I wrote the code by heart and I forgot that I must clock registers on both pos and neg clock edges. 

Here is the 'real' working code; this time I also tested it with ModelSim 

 

module divider3 ( reset, clkin, clkout ); input reset; input clkin; output clkout; reg r1, r2, clkout; always @ (posedge clkin or negedge clkin) begin if (reset) begin r1 <= 1'b0; r2 <= 1'b0; clkout <= 1'b0; end else if (r1 & r2) begin r1 <= 1'b0; r2 <= 1'b0; clkout <= ~clkout; end else begin r1 <= 1'b1; r2 <= r1; end end endmodule  

 

To Bat: 

I think the code is working and the mark to space is good, both in the initial /6 version and in the correct /3. Why not? 

If I remember correctly I already used this type circuit many years ago and it worked perfectly, with 50/50 duty cycle and no glitches. 

 

Regards 

Cris

Cris72, are you compiling that in ModelSim or Quartus 2? Within Quartus 2 I'm getting the following: 

 

Error (10239): Verilog HDL Always Construct error at asynchclockdiv.v(21): event control cannot test for both positive and negative edges of variable "clkin" 

 

line 21 is "always @ (posedge clkin or negedge clkin)" 

 

If you can trigger off both edges of the clock then the design of a div 3 is trivial. However, this isn't something you can easily do in Altera FPGAs. (at least that is my understanding). 

 

You are right though about the mark to space, I wasn't looking carefully enough at how your code worked.

I'm always up for fun. It so happens I've never done this one before. How about this.
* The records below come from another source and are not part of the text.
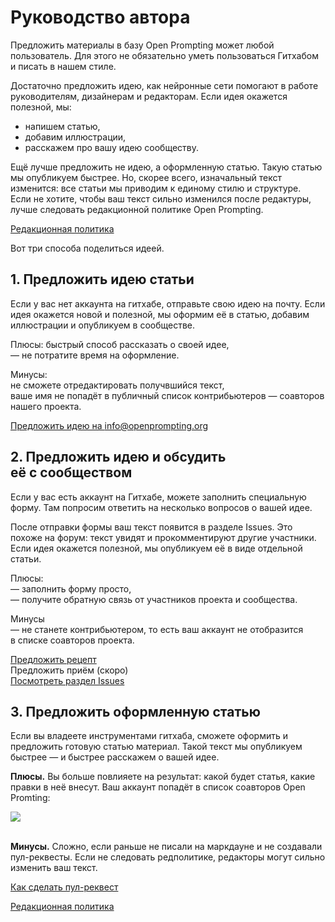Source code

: # Руководство автора
Предложить материалы в базу Open Prompting может любой пользователь. Для этого не обязательно уметь пользоваться Гитхабом и писать в нашем стиле.

Достаточно предложить идею, как нейронные сети помогают в работе руководителям, дизайнерам и редакторам. Если идея окажется полезной, мы:
* напишем статью,
* добавим иллюстрации,
* расскажем про вашу идею сообществу.

Ещё лучше предложить не идею, а оформленную статью. Такую статью мы опубликуем быстрее. Но, скорее всего, изначальный текст изменится: все статьи мы приводим к единому стилю и структуре. Если не хотите, чтобы ваш текст сильно изменился после редактуры, лучше следовать редакционной политике Open Prompting.

[Редакционная политика](https://github.com/Open-Prompting/Knowledge-Base/tree/main/content/articles/policy/)

Вот три способа поделиться идеей.

## 1. Предложить идею статьи

Если у вас нет аккаунта на гитхабе, отправьте свою идею на почту. Если идея окажется новой и полезной, мы оформим её в статью, добавим иллюстрации и опубликуем в сообществе.


Плюсы: быстрый способ рассказать о своей идее,<br>
— не потратите время на оформление.<br>

Минусы:<br> 
   не сможете отредактировать получвшийся текст,  
   ваше имя не попадёт в публичный список контрибьютеров — соавторов нашего проекта. 

[Предложить идею на info@openprompting.org](mailto:info@openprompting.org)

## 2. Предложить идею и обсудить её с сообществом
Если у вас есть аккаунт на Гитхабе, можете заполнить специальную форму. Там попросим ответить на несколько вопросов о вашей идее.

После отправки формы ваш текст появится в разделе Issues. Это похоже на форум: текст увидят и прокомментируют другие участники. Если идея окажется полезной, мы опубликуем её в виде отдельной статьи.

Плюсы:<br>
— заполнить форму просто,  
— получите обратную связь от участников проекта и сообщества. 

Минусы<br>
— не станете контрибьютером, то есть ваш аккаунт не отобразится в списке соавторов проекта.

[Предложить рецепт](https://github.com/Open-Prompting/Knowledge-Base/issues/new?assignees=&labels=%D0%9D%D0%BE%D0%B2%D1%8B%D0%B9+%D1%80%D0%B5%D1%86%D0%B5%D0%BF%D1%82&projects=&template=form-recipe.yml&title=%D0%9D%D0%BE%D0%B2%D1%8B%D0%B9+%D1%80%D0%B5%D1%86%D0%B5%D0%BF%D1%82%3A)<br>
Предложить приём (скоро)<br>
[Посмотреть раздел Issues](https://github.com/Open-Prompting/Knowledge-Base/issues)

## 3. Предложить оформленную статью

Если вы владеете инструментами гитхаба, сможете оформить и предложить готовую статью материал. Такой текст мы опубликуем быстрее — и быстрее расскажем о вашей идее.

**Плюсы.** Вы больше повлияете на результат: какой будет статья, какие правки в неё внесут. Ваш аккаунт попадёт в список соавторов Open Promting:

<a href="https://github.com/open-prompting/knowledge-base/graphs/contributors">
<img src="https://contrib.rocks/image?repo=open-prompting/knowledge-base" />
</a> <br><br>

**Минусы.** Сложно, если раньше не писали на маркдауне и не создавали пул-реквесты. Если не следовать редполитике, редакторы могут сильно изменить ваш текст.

[Как сделать пул-реквест](https://github.com/Open-Prompting/Knowledge-Base/tree/main/content/articles/pull-request)

[Редакционная политика](https://github.com/Open-Prompting/Knowledge-Base/tree/main/content/articles/policy/)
It results in 2 ALUTs and 2 Registers. 

 

module div_by_3( input clkin, output reg clkout ); wire rstn; reg clkout_r; wire clkout_r_n; assign clkout_r_n = ~clkout_r; assign rstn = clkout_r_n | clkin; always @(posedge clkin or negedge rstn) if(~rstn) clkout <= 1'b0; else clkout <= clkout_r_n; always @(posedge clkin) clkout_r <= clkout; initial begin clkout = 1'b0; clkout_r = 1'b0; end endmodule  

 

Here's a shot from the RTL viewer:

It looks good. 2 LEs (according to Quartus way of counting resources) can't be beaten.
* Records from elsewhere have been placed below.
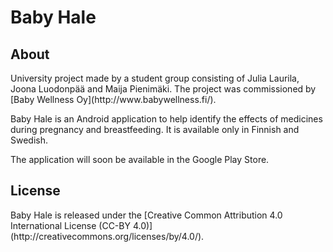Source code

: # Baby Hale


<h2>About</h2>
University project made by a student group consisting of Julia Laurila, Joona Luodonpää and Maija Pienimäki. The project was commissioned by [Baby Wellness Oy](http://www.babywellness.fi/).

Baby Hale is an Android application to help identify the effects of medicines during pregnancy and breastfeeding. It is available only in Finnish and Swedish.

The application will soon be available in the Google Play Store.


<h2>License</h2>
Baby Hale is released under the [Creative Common Attribution 4.0 International License (CC-BY 4.0)](http://creativecommons.org/licenses/by/4.0/).
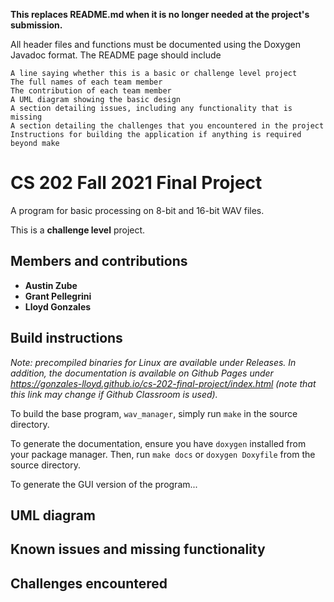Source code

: **This replaces README.md when it is no longer needed at the project's submission.**

All header files and functions must be documented using the Doxygen Javadoc format. The README page should include

    A line saying whether this is a basic or challenge level project
    The full names of each team member
    The contribution of each team member
    A UML diagram showing the basic design
    A section detailing issues, including any functionality that is missing
    A section detailing the challenges that you encountered in the project
    Instructions for building the application if anything is required beyond make

# CS 202 Fall 2021 Final Project
A program for basic processing on 8-bit and 16-bit WAV files. 

This is a **challenge level** project.

## Members and contributions
 - **Austin Zube**
 - **Grant Pellegrini**
 - **Lloyd Gonzales**

## Build instructions
*Note: precompiled binaries for Linux are available under Releases. In addition, the documentation is available on Github Pages under https://gonzales-lloyd.github.io/cs-202-final-project/index.html (note that this link may change if Github Classroom is used).* 

To build the base program, `wav_manager`, simply run `make` in the source directory.

To generate the documentation, ensure you have `doxygen` installed from your package manager. Then, run `make docs` or `doxygen Doxyfile` from the source directory.

To generate the GUI version of the program...
## UML diagram

## Known issues and missing functionality

## Challenges encountered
2 LEs is good. I didn't think that would have been possible but you have proven me wrong. I'd post my design but I've a PC power supply failure to work around at the moment which is a pain. 

 

Try coming up with a latch free design (ok one that doesn't use the LE latch - I guess my solution could be considered to have a form of latch in it though made from combinatorial logic)

For clarity, we should distinguish between synchronous register (or FF) and asynchronous latch (which is implemented by Quartus mostly as logic loop).

Ok, I've received my new power supply so I'm up and running again. 

 

This is my latchless design which requires three LUTs: 

 

module asynchclockdiv ( input wire clkin, input wire reset, output wire clkout ); wire q2, q1, q0 /* synthesis keep */; assign q0 = ((clkin & !q2) | (clkin & q0) | (!q2 & q0)) & !reset; assign q1 = ((!clkin & q1) | (!clkin & q0) | (q1 &q0)) & !reset; assign q2 = (!clkin & q2 & q0) | (clkin & q2 & !q0) | (clkin & q1 & q0) | (q2 & q1); assign clkout = q2; endmodule It operates as a 6 state machine with the other two states transforming into the normal modes so it should always power up and start working. 

 

It isn't a design I would recommend for anything other than an exercise as it is very easy to break. For example, if q2 was gated with the reset line like q0 and q1 then it no longer fits into a single LE, glitching occurs and the result isn't correct. 

 

jakobjones solution makes me think it may be possible to do an async design with two LEs also. I will have to have a think about that.